Today’s Programming: Ruby and Python


I don’t know how long I intend to keep doing this, but I decided I wanted to document my programming as I went along. So yesterday I worked on Scratch and here’s today’s entry.

Ruby

A while ago I got a bunch of kids’ programming books in a Humble Bundle. I tried showing Ruby to my oldest, but I did it one year too soon (she wasn’t yet reading as well as she is today and couldn’t type as well as she can today) so for now she’s not into programming. But I was curious to see how it was presented since the book uses a story to present it (quite different from the Python book in the same bundle). Went through chapter 2 today and, so far, it seems that Ruby is pretty readable like Python is. That said, I’m not sure puts makes more sense than print, but maybe if I delve into the history of Ruby, I’ll understand why it’s puts? The author of this book uses snake case for variable names.
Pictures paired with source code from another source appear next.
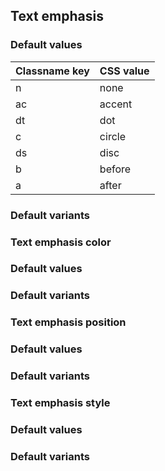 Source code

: ## Text emphasis

<!-- <values.textEmphasis> -->
### Default values
|Classname key|CSS value|
|-------------|---------|
|n            |none     |
|ac           |accent   |
|dt           |dot      |
|c            |circle   |
|ds           |disc     |
|b            |before   |
|a            |after    |

<!-- </values.textEmphasis> -->

<!-- <variants.textEmphasis> -->
### Default variants

<!-- </variants.textEmphasis> -->


### Text emphasis color

<!-- <values.textEmphasisColor> -->
### Default values

<!-- </values.textEmphasisColor> -->

<!-- <variants.textEmphasisColor> -->
### Default variants

<!-- </variants.textEmphasisColor> -->


### Text emphasis position

<!-- <values.textEmphasisPosition> -->
### Default values

<!-- </values.textEmphasisPosition> -->

<!-- <variants.textEmphasisPosition> -->
### Default variants

<!-- </variants.textEmphasisPosition> -->


### Text emphasis style

<!-- <values.textEmphasisStyle> -->
### Default values

<!-- </values.textEmphasisStyle> -->

<!-- <variants.textEmphasisStyle> -->
### Default variants

<!-- </variants.textEmphasisStyle> -->

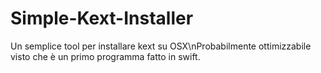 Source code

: # Simple-Kext-Installer


Un semplice tool per installare kext su OSX\nProbabilmente ottimizzabile visto che è un primo programma fatto in swift.

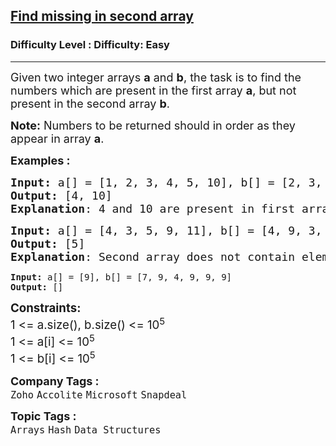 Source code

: <h2><a href="https://www.geeksforgeeks.org/problems/in-first-but-second5423/1?page=2&category=Arrays,Strings&company=Zoho&sortBy=submissions">Find missing in second array</a></h2><h3>Difficulty Level : Difficulty: Easy</h3><hr><div class="problems_problem_content__Xm_eO"><p><span style="font-size: 18px;">Given two integer arrays <strong>a</strong>&nbsp;and <strong>b</strong>, the task is to find the numbers which are present in the first array <strong>a</strong>, but not present in the second array <strong>b</strong>.</span></p>
<p><span style="font-size: 18px;"><strong>Note:</strong> Numbers to be returned should in order as they appear in array <strong>a</strong>.</span></p>
<p><span style="font-size: 18px;"><strong>Examples :</strong></span></p>
<pre><span style="font-size: 18px;"><strong>Input: </strong>a[] = [1, 2, 3, 4, 5, 10], b[] = [2, 3, 1, 0, 5]
<strong>Output:</strong> [4, 10]
<strong>Explanation</strong>: 4 and 10 are present in first array, but not in second array.</span></pre>
<pre><span style="font-size: 18px;"><strong>Input: </strong>a[] = [4, 3, 5, 9, 11], b[] = [4, 9, 3, 11, 10]</span>
<span style="font-size: 18px;"><strong>Output: </strong>[5]  
<strong>Explanation</strong>: Second array does not contain element 5.<br></span></pre>
<pre><strong>Input: </strong>a[] = [9], b[] = [7, 9, 4, 9, 9, 9]
<strong>Output: </strong>[]  </pre>
<p><span style="font-size: 18px;"><strong style="font-size: 18.6667px;">Constraints:</strong><br style="font-size: 18.6667px;"><span style="font-size: 18.6667px;">1 &lt;= a.size(), b.size() &lt;= 10</span><sup>5</sup><br style="font-size: 18.6667px;"><span style="font-size: 18.6667px;">1 &lt;= a[i] &lt;= 10</span><sup>5</sup><br style="font-size: 18.6667px;"><span style="font-size: 18.6667px;">1 &lt;= b[i] &lt;= 10</span><sup>5</sup></span></p></div><p><span style=font-size:18px><strong>Company Tags : </strong><br><code>Zoho</code>&nbsp;<code>Accolite</code>&nbsp;<code>Microsoft</code>&nbsp;<code>Snapdeal</code>&nbsp;<br><p><span style=font-size:18px><strong>Topic Tags : </strong><br><code>Arrays</code>&nbsp;<code>Hash</code>&nbsp;<code>Data Structures</code>&nbsp; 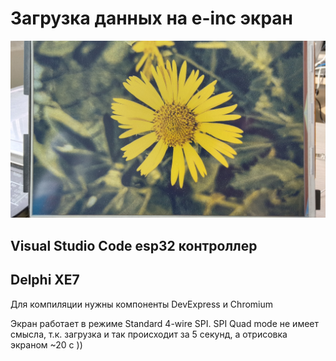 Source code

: # Загрузка данных на e-inc экран

<img src="img\IMG_20250422_154721.jpg" alt="Пример изображения" width="600">

## Visual Studio Code esp32 контроллер 

## Delphi XE7 
Для компиляции нужны компоненты DevExpress и Chromium

Экран работает в режиме Standard 4-wire SPI. SPI Quad mode не имеет смысла, т.к. загрузка и так происходит за 5 секунд, а отрисовка экраном ~20 с )) 

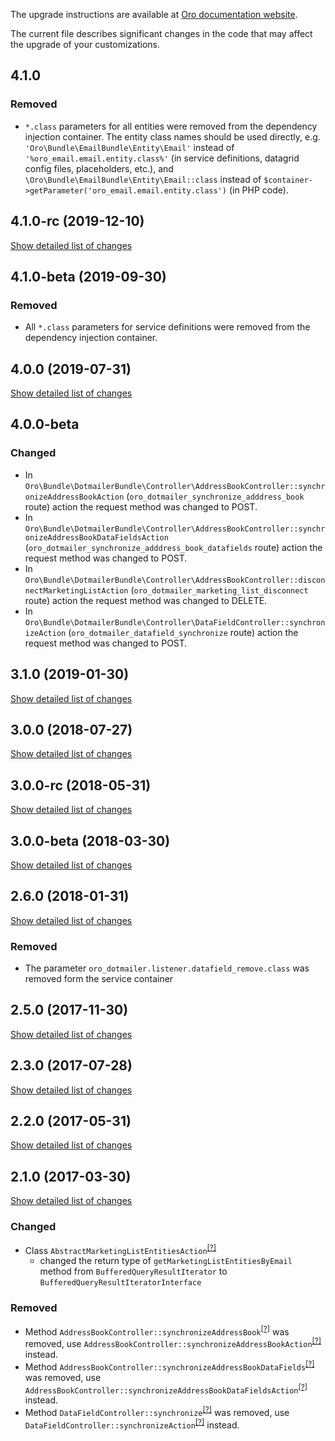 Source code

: The upgrade instructions are available at [Oro documentation website](https://doc.oroinc.com/4.1/backend/setup/upgrade-to-new-version/).

The current file describes significant changes in the code that may affect the upgrade of your customizations.

## 4.1.0

### Removed
* `*.class` parameters for all entities were removed from the dependency injection container.
The entity class names should be used directly, e.g. `'Oro\Bundle\EmailBundle\Entity\Email'`
instead of `'%oro_email.email.entity.class%'` (in service definitions, datagrid config files, placeholders, etc.), and
`\Oro\Bundle\EmailBundle\Entity\Email::class` instead of `$container->getParameter('oro_email.email.entity.class')`
(in PHP code).

## 4.1.0-rc (2019-12-10)
[Show detailed list of changes](incompatibilities-4-1-rc.md)

## 4.1.0-beta (2019-09-30)

### Removed
* All `*.class` parameters for service definitions were removed from the dependency injection container.

## 4.0.0 (2019-07-31)
[Show detailed list of changes](incompatibilities-4-0.md)

## 4.0.0-beta
### Changed
* In `Oro\Bundle\DotmailerBundle\Controller\AddressBookController::synchronizeAddressBookAction` 
 (`oro_dotmailer_synchronize_adddress_book` route)
 action the request method was changed to POST. 
* In `Oro\Bundle\DotmailerBundle\Controller\AddressBookController::synchronizeAddressBookDataFieldsAction` 
 (`oro_dotmailer_synchronize_adddress_book_datafields` route)
 action the request method was changed to POST. 
* In `Oro\Bundle\DotmailerBundle\Controller\AddressBookController::disconnectMarketingListAction` 
 (`oro_dotmailer_marketing_list_disconnect` route)
 action the request method was changed to DELETE. 
* In `Oro\Bundle\DotmailerBundle\Controller\DataFieldController::synchronizeAction` 
 (`oro_dotmailer_datafield_synchronize` route)
 action the request method was changed to POST. 
 
## 3.1.0 (2019-01-30)
[Show detailed list of changes](incompatibilities-3-1.md)

## 3.0.0 (2018-07-27)
[Show detailed list of changes](incompatibilities-3-0.md)

## 3.0.0-rc (2018-05-31)
[Show detailed list of changes](incompatibilities-3-0-rc.md)

## 3.0.0-beta (2018-03-30)
[Show detailed list of changes](incompatibilities-3-0-beta.md)

## 2.6.0 (2018-01-31)
[Show detailed list of changes](incompatibilities-2-6.md)

### Removed
* The parameter `oro_dotmailer.listener.datafield_remove.class` was removed form the service container

## 2.5.0 (2017-11-30)
[Show detailed list of changes](incompatibilities-2-5.md)

## 2.3.0 (2017-07-28)
[Show detailed list of changes](incompatibilities-2-3.md)

## 2.2.0 (2017-05-31)
[Show detailed list of changes](incompatibilities-2-2.md)

## 2.1.0 (2017-03-30)
[Show detailed list of changes](incompatibilities-2-1.md)
### Changed
- Class `AbstractMarketingListEntitiesAction`<sup>[[?]](https://github.com/oroinc/OroCRMDotmailerBundle/tree/2.1.0/Model/Action/AbstractMarketingListEntitiesAction.php "Oro\Bundle\DotmailerBundle\Model\Action\AbstractMarketingListEntitiesAction")</sup>
    - changed the return type of `getMarketingListEntitiesByEmail` method from `BufferedQueryResultIterator` to `BufferedQueryResultIteratorInterface`
### Removed
- Method `AddressBookController::synchronizeAddressBook`<sup>[[?]](https://github.com/oroinc/OroCRMDotmailerBundle/tree/2.0.0/Controller/AddressBookController.php#L40 "Oro\Bundle\DotmailerBundle\Controller\AddressBookController::synchronizeAddressBook")</sup> was removed, use `AddressBookController::synchronizeAddressBookAction`<sup>[[?]](https://github.com/oroinc/OroCRMDotmailerBundle/tree/2.1.0/Controller/AddressBookController.php#L41 "Oro\Bundle\DotmailerBundle\Controller\AddressBookController::synchronizeAddressBookAction")</sup> instead.
- Method `AddressBookController::synchronizeAddressBookDataFields`<sup>[[?]](https://github.com/oroinc/OroCRMDotmailerBundle/tree/2.1.0/Controller/AddressBookController.php#L0 "Oro\Bundle\DotmailerBundle\Controller\AddressBookController::synchronizeAddressBookDataFields")</sup> was removed, use `AddressBookController::synchronizeAddressBookDataFieldsAction`<sup>[[?]](https://github.com/oroinc/OroCRMDotmailerBundle/tree/2.1.0/Controller/AddressBookController.php#L83 "Oro\Bundle\DotmailerBundle\Controller\AddressBookController::synchronizeAddressBookDataFieldsAction")</sup> instead.
- Method `DataFieldController::synchronize`<sup>[[?]](https://github.com/oroinc/OroCRMDotmailerBundle/tree/2.0.0/Controller/DataFieldController.php#L124 "Oro\Bundle\DotmailerBundle\Controller\DataFieldController::synchronize")</sup> was removed, use `DataFieldController::synchronizeAction`<sup>[[?]](https://github.com/oroinc/OroCRMDotmailerBundle/tree/2.1.0/Controller/DataFieldController.php#L124 "Oro\Bundle\DotmailerBundle\Controller\DataFieldController::synchronizeAction")</sup> instead.
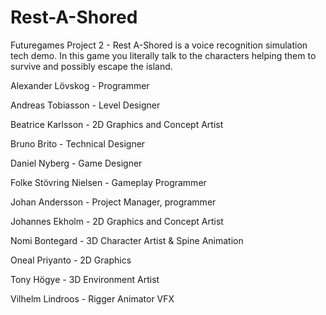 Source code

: # Rest-A-Shored
Futuregames Project 2 - Rest A-Shored is a voice recognition simulation tech demo. In this game you literally talk to the characters helping them to survive and possibly escape the island.


Alexander Lövskog - Programmer

Andreas Tobiasson - Level Designer

Beatrice Karlsson - 2D Graphics and Concept Artist

Bruno Brito - Technical Designer

Daniel Nyberg - Game Designer

Folke Stövring Nielsen - Gameplay Programmer

Johan Andersson - Project Manager, programmer

Johannes Ekholm - 2D Graphics and Concept Artist

Nomi Bontegard - 3D Character Artist & Spine Animation

Oneal Priyanto - 2D Graphics

Tony Högye - 3D Environment Artist

Vilhelm Lindroos - Rigger Animator VFX
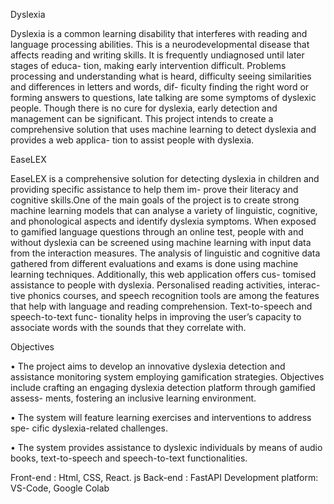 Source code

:Dyslexia

Dyslexia is a common learning disability that interferes with reading and
language processing abilities. This is a neurodevelopmental disease that affects
reading and writing skills. It is frequently undiagnosed until later stages of educa-
tion, making early intervention difficult. Problems processing and understanding
what is heard, difficulty seeing similarities and differences in letters and words, dif-
ficulty finding the right word or forming answers to questions, late talking are some
symptoms of dyslexic people. Though there is no cure for dyslexia, early detection
and management can be significant. This project intends to create a comprehensive
solution that uses machine learning to detect dyslexia and provides a web applica-
tion to assist people with dyslexia.

EaseLEX

EaseLEX is a comprehensive solution for detecting dyslexia in children and providing specific assistance to help them im-
prove their literacy and cognitive skills.One of the main goals of the project is to create strong machine learning
models that can analyse a variety of linguistic, cognitive, and phonological aspects
and identify dyslexia symptoms. When exposed to gamified language questions
through an online test, people with and without dyslexia can be screened using
machine learning with input data from the interaction measures. The analysis of
linguistic and cognitive data gathered from different evaluations and exams is done
using machine learning techniques. Additionally, this web application offers cus-
tomised assistance to people with dyslexia. Personalised reading activities, interac-
tive phonics courses, and speech recognition tools are among the features that help
with language and reading comprehension. Text-to-speech and speech-to-text func-
tionality helps in improving the user’s capacity to associate words with the sounds
that they correlate with.

Objectives

• The project aims to develop an innovative dyslexia detection and assistance
monitoring system employing gamification strategies. Objectives include
crafting an engaging dyslexia detection platform through gamified assess-
ments, fostering an inclusive learning environment.

• The system will feature learning exercises and interventions to address spe-
cific dyslexia-related challenges.

• The system provides assistance to dyslexic individuals by means of audio
books, text-to-speech and speech-to-text functionalities.

Front-end :
   Html, CSS, React. js
Back-end :
    FastAPI
Development platform:
    VS-Code, Google Colab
I wonder if that’s because it’s the Ruby standard to use snake case instead of camel case or just to make it easier for the kids following along. I *did* really like the built in next and pred methods on numbers. Definitely more readable than a var++ or var = var + 1. Or rather, if you don’t have decades of programming experience (as I do), I think it’s just a faster bit of cognition to see var.next and understand it vs the older ways of doing the same thing.

Python

Snowflakes with Sam

Yesterday I did a bit of Scratch art with Stella. Today Samuel and I used Python’s implementation of the Turtle module (as in the Turtle programming language that was the Scratch of its day – you can get raw Turtle on Linux with the KTurtle program) to draw snowflakes, again following a Raspberry Pi tutorial. Above was the final result of what we came up with. The tutorial challenge at the end was to make snowflakes all over the place in different sizes. Instead, I decided we should make a wreath since snowflakes make me think of Christmas (even though it almost never snows here on Christmas). You can see our code on Github. Here’s a video of what it looked like while it was drawing:

The “turtle” drawing the snowflakes

Amortization Program

Recently, because of all the new, low interest rates, I had to calculate how much we have left on the mortgage vs what we’d save after a refi (plus costs). So I loaded up the program to do the calculations. Recently (I think on Python Bytes) I heard about the Decimal module which does more accurate math than the floating points that Python normally uses. It often isn’t a big deal, but over a series of calculations it can add up. It made a sub-$100 difference on the sum of how much interest I would pay over the life of the loan, but better to be more accurate than less accurate. I made a 4.1 release of my Amortization program as a result.